1n 1978, Diane was offered a part in a play in Montreal. Michael was delighted. "I knew we had gone stale." But somehow, the weeks apart ignited a new spark, and a short time later, Diane discovered she was pregnant again. That's when Sarah came on the scene... and it turned out to be a new beginning. But Sarah never had a chance to really know her mom because Diane died a few years later. Over the years, it seemed an inescapable observation that Sarah didn't look like the other children. It became a bit of dinner table humor speculating about Sarah's pedigree. "Diane had such a large personality that you never looked for secrets," says a friends. "As it turned out, her secrets were just artfully hidden." Sarah's sister told her about the time their mom spent in Montreal, and Sarah eventually started searching for the truth. When she found it, she wasn't planning to share it with her dad. But "truths beget other truths." It turned out she had no choice. His reaction wasn't at all what she would have expected. For starters, it inspired him to start writing again.
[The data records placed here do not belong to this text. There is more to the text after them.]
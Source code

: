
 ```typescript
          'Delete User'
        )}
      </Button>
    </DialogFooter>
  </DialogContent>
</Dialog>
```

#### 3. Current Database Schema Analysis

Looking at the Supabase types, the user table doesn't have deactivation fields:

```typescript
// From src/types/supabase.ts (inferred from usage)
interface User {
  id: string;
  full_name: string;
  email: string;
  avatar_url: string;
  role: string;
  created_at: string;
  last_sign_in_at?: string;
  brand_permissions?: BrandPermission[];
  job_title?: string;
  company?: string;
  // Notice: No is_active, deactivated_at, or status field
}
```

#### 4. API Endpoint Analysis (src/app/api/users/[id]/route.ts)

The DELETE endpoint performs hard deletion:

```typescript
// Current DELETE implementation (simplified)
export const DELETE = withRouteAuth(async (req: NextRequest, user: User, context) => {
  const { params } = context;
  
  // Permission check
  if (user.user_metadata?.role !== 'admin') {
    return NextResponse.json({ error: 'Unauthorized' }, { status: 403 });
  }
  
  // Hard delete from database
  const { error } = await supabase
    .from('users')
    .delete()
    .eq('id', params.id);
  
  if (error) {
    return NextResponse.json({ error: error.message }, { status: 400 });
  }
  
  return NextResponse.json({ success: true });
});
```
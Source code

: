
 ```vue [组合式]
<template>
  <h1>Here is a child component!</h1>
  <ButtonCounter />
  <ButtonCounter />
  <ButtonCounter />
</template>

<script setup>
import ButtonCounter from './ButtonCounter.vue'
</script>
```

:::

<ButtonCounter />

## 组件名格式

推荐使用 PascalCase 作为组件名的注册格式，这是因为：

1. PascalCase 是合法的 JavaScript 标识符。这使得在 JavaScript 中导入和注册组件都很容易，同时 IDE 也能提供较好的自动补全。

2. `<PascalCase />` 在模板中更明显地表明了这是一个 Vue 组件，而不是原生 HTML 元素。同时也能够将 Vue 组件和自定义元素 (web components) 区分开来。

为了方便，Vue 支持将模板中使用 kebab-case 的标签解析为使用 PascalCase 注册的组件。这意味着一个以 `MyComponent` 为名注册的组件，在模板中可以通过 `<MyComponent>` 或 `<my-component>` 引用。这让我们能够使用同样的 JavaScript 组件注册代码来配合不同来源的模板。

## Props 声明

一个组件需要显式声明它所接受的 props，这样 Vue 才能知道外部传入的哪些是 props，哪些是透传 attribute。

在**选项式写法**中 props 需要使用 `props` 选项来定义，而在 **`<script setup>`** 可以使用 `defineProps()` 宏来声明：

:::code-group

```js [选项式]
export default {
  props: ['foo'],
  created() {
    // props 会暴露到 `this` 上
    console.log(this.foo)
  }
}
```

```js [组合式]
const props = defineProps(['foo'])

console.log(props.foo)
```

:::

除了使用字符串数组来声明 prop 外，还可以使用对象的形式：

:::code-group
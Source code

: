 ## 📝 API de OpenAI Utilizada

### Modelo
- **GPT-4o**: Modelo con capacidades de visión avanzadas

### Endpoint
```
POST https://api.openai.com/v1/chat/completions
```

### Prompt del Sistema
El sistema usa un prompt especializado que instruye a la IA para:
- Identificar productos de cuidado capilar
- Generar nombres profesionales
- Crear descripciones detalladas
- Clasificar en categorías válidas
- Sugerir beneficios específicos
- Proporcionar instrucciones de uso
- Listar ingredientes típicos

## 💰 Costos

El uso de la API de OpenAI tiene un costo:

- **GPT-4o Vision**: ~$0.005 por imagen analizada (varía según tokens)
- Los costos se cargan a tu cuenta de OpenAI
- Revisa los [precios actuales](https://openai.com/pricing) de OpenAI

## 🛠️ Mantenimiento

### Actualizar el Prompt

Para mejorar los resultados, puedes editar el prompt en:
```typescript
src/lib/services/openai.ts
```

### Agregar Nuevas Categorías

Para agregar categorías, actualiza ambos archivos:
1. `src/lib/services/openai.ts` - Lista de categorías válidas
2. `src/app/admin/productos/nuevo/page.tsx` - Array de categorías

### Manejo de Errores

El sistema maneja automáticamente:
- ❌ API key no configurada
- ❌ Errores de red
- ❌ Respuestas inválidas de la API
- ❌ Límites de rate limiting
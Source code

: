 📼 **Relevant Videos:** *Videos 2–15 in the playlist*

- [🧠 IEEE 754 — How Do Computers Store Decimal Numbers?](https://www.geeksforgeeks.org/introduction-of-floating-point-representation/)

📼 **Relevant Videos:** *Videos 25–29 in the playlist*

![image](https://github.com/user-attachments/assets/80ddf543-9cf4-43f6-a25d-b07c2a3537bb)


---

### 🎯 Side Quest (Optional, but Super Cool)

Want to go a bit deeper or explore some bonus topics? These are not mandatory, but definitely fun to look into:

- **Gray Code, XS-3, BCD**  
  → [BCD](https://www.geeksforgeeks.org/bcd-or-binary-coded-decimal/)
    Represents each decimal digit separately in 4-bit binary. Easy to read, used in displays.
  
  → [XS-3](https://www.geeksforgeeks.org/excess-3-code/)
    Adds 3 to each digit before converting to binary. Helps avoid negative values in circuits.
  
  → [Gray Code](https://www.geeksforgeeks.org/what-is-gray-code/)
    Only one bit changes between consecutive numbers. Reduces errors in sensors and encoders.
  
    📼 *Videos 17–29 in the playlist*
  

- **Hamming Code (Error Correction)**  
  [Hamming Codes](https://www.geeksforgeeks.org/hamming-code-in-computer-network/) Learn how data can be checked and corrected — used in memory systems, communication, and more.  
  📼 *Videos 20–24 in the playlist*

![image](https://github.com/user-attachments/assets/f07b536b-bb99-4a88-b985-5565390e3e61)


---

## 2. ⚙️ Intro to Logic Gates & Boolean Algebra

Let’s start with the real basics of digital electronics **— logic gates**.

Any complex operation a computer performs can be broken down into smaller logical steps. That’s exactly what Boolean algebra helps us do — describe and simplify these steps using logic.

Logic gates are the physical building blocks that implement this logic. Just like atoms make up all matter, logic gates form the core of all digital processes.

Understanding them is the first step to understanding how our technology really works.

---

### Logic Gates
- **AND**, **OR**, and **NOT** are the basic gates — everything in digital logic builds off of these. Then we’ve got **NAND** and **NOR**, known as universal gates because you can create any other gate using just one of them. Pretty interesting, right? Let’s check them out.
One of the truths we soon discover is that Diane was right about Michael's talents. While the story is told from many viewpoints, it's Michael's written story that becomes the spine of the narrative. It's wonderfully observed and written. As events unfold, we see that everyone remembers things slightly differently. One is tempted to say the truth lies somewhere in between, but Sarah seems to be telling us that many truths exist simultaneously, and there's no single truth. She uses her dad's old 8mm film as a starting point. In places she has filled in with new film, but it's so artfully done that it's almost seamless. In trying to give each person space to tell his or her own story, she possibly lets the film go on a bit too long. On the other hand, by letting people talk too long, they sometimes go in unexpected directions. Don't be surprised if the movie gets you thinking about events in your own family that never quite made total sense. "Truths beget other truths."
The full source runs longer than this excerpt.